Task input

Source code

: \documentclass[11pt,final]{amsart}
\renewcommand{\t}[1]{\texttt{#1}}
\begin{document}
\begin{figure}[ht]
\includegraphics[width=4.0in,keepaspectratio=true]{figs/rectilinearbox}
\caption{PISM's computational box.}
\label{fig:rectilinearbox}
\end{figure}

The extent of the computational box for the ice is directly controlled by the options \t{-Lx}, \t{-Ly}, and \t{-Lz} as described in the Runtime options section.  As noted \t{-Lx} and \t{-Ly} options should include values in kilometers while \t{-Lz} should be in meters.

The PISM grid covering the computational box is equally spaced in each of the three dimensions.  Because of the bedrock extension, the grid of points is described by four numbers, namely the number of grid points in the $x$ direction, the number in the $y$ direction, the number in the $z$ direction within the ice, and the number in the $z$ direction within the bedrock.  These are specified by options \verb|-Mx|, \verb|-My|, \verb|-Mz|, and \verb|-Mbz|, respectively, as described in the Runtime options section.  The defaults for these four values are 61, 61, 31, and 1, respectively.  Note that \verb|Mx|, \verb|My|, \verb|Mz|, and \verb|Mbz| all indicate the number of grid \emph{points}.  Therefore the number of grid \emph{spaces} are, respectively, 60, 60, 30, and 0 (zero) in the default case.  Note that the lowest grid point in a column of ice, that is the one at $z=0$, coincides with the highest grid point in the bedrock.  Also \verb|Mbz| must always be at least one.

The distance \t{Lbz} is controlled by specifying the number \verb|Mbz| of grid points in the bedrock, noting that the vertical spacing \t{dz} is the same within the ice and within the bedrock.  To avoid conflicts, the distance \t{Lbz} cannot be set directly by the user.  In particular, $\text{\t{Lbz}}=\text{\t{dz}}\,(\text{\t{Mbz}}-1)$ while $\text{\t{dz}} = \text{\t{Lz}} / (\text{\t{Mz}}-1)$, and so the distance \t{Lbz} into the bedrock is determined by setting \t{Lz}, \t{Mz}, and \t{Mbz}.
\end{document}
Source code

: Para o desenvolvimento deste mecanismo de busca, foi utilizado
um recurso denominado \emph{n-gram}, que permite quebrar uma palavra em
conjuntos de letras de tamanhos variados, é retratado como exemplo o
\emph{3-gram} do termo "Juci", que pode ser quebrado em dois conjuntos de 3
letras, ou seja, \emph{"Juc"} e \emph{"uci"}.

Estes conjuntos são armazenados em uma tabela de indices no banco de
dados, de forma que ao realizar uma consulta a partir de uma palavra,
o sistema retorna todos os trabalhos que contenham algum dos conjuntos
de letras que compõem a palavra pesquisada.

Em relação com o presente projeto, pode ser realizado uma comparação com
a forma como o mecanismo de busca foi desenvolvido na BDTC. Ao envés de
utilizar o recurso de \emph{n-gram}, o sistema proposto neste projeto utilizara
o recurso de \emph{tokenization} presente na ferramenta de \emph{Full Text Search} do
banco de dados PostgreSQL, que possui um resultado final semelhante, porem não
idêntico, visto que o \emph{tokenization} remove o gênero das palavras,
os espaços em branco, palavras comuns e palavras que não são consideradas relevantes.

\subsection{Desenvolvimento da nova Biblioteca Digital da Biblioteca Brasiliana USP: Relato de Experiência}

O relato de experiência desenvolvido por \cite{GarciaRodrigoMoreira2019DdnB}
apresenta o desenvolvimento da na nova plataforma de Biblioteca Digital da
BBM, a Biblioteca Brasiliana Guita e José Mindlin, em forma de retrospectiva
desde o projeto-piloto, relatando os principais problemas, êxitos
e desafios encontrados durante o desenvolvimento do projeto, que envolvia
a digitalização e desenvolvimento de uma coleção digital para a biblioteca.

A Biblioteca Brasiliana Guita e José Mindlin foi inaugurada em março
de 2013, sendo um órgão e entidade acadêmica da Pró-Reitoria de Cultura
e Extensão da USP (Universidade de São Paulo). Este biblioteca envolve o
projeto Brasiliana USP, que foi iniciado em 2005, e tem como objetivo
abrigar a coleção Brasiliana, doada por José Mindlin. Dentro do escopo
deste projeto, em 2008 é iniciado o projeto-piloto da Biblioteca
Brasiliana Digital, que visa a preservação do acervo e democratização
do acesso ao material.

What you should do
Starting at the line with "Estes conjuntos são" and ending at the line with "idêntico, visto que", print each line of the listing above exactly, with no other lines.

Completed exercise
Estes conjuntos são armazenados em uma tabela de indices no banco de
dados, de forma que ao realizar uma consulta a partir de uma palavra,
o sistema retorna todos os trabalhos que contenham algum dos conjuntos
de letras que compõem a palavra pesquisada.

Em relação com o presente projeto, pode ser realizado uma comparação com
a forma como o mecanismo de busca foi desenvolvido na BDTC. Ao envés de
utilizar o recurso de \emph{n-gram}, o sistema proposto neste projeto utilizara
o recurso de \emph{tokenization} presente na ferramenta de \emph{Full Text Search} do
banco de dados PostgreSQL, que possui um resultado final semelhante, porem não
idêntico, visto que o \emph{tokenization} remove o gênero das palavras,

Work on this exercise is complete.